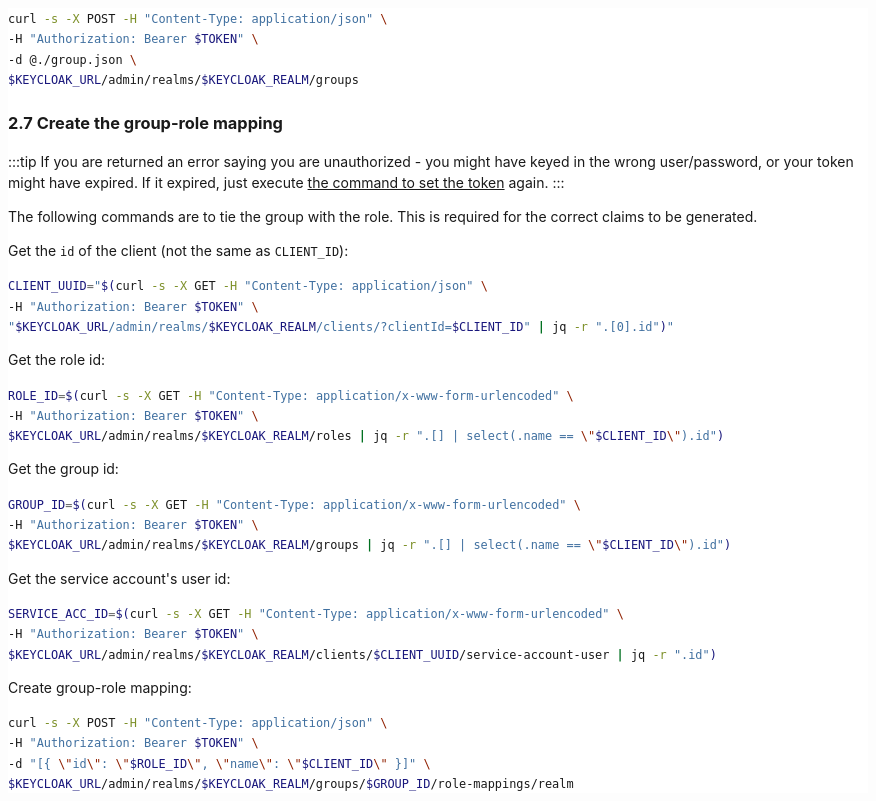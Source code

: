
```bash
curl -s -X POST -H "Content-Type: application/json" \
-H "Authorization: Bearer $TOKEN" \
-d @./group.json \
$KEYCLOAK_URL/admin/realms/$KEYCLOAK_REALM/groups
```

### 2.7 Create the group-role mapping

:::tip
If you are returned an error saying you are unauthorized - you might have keyed in the wrong user/password, or your
token might have expired. If it expired, just execute
[the command to set the token](#23-prepare-credentials-to-create-keycloak-client) again.
:::

The following commands are to tie the group with the role. This is required for the correct claims to be generated.

Get the `id` of the client (not the same as `CLIENT_ID`):

```bash
CLIENT_UUID="$(curl -s -X GET -H "Content-Type: application/json" \
-H "Authorization: Bearer $TOKEN" \
"$KEYCLOAK_URL/admin/realms/$KEYCLOAK_REALM/clients/?clientId=$CLIENT_ID" | jq -r ".[0].id")"
```

Get the role id:

```bash
ROLE_ID=$(curl -s -X GET -H "Content-Type: application/x-www-form-urlencoded" \
-H "Authorization: Bearer $TOKEN" \
$KEYCLOAK_URL/admin/realms/$KEYCLOAK_REALM/roles | jq -r ".[] | select(.name == \"$CLIENT_ID\").id")
```

Get the group id:

```bash
GROUP_ID=$(curl -s -X GET -H "Content-Type: application/x-www-form-urlencoded" \
-H "Authorization: Bearer $TOKEN" \
$KEYCLOAK_URL/admin/realms/$KEYCLOAK_REALM/groups | jq -r ".[] | select(.name == \"$CLIENT_ID\").id")
```

Get the service account's user id:

```bash
SERVICE_ACC_ID=$(curl -s -X GET -H "Content-Type: application/x-www-form-urlencoded" \
-H "Authorization: Bearer $TOKEN" \
$KEYCLOAK_URL/admin/realms/$KEYCLOAK_REALM/clients/$CLIENT_UUID/service-account-user | jq -r ".id")
```

Create group-role mapping:

```bash
curl -s -X POST -H "Content-Type: application/json" \
-H "Authorization: Bearer $TOKEN" \
-d "[{ \"id\": \"$ROLE_ID\", \"name\": \"$CLIENT_ID\" }]" \
$KEYCLOAK_URL/admin/realms/$KEYCLOAK_REALM/groups/$GROUP_ID/role-mappings/realm
```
::::::::::
Every line above is to be repeated exactly, but no picture is to appear in the copy.

**ANSWER BOX**
Source code

:
```bash
curl -s -X POST -H "Content-Type: application/json" \
-H "Authorization: Bearer $TOKEN" \
-d @./group.json \
$KEYCLOAK_URL/admin/realms/$KEYCLOAK_REALM/groups
```

### 2.7 Create the group-role mapping

:::tip
If you are returned an error saying you are unauthorized - you might have keyed in the wrong user/password, or your
token might have expired. If it expired, just execute
[the command to set the token](#23-prepare-credentials-to-create-keycloak-client) again.
:::

The following commands are to tie the group with the role. This is required for the correct claims to be generated.

Get the `id` of the client (not the same as `CLIENT_ID`):

```bash
CLIENT_UUID="$(curl -s -X GET -H "Content-Type: application/json" \
-H "Authorization: Bearer $TOKEN" \
"$KEYCLOAK_URL/admin/realms/$KEYCLOAK_REALM/clients/?clientId=$CLIENT_ID" | jq -r ".[0].id")"
```

Get the role id:

```bash
ROLE_ID=$(curl -s -X GET -H "Content-Type: application/x-www-form-urlencoded" \
-H "Authorization: Bearer $TOKEN" \
$KEYCLOAK_URL/admin/realms/$KEYCLOAK_REALM/roles | jq -r ".[] | select(.name == \"$CLIENT_ID\").id")
```

Get the group id:

```bash
GROUP_ID=$(curl -s -X GET -H "Content-Type: application/x-www-form-urlencoded" \
-H "Authorization: Bearer $TOKEN" \
$KEYCLOAK_URL/admin/realms/$KEYCLOAK_REALM/groups | jq -r ".[] | select(.name == \"$CLIENT_ID\").id")
```

Get the service account's user id:

```bash
SERVICE_ACC_ID=$(curl -s -X GET -H "Content-Type: application/x-www-form-urlencoded" \
-H "Authorization: Bearer $TOKEN" \
$KEYCLOAK_URL/admin/realms/$KEYCLOAK_REALM/clients/$CLIENT_UUID/service-account-user | jq -r ".id")
```

Create group-role mapping:

```bash
curl -s -X POST -H "Content-Type: application/json" \
-H "Authorization: Bearer $TOKEN" \
-d "[{ \"id\": \"$ROLE_ID\", \"name\": \"$CLIENT_ID\" }]" \
$KEYCLOAK_URL/admin/realms/$KEYCLOAK_REALM/groups/$GROUP_ID/role-mappings/realm
```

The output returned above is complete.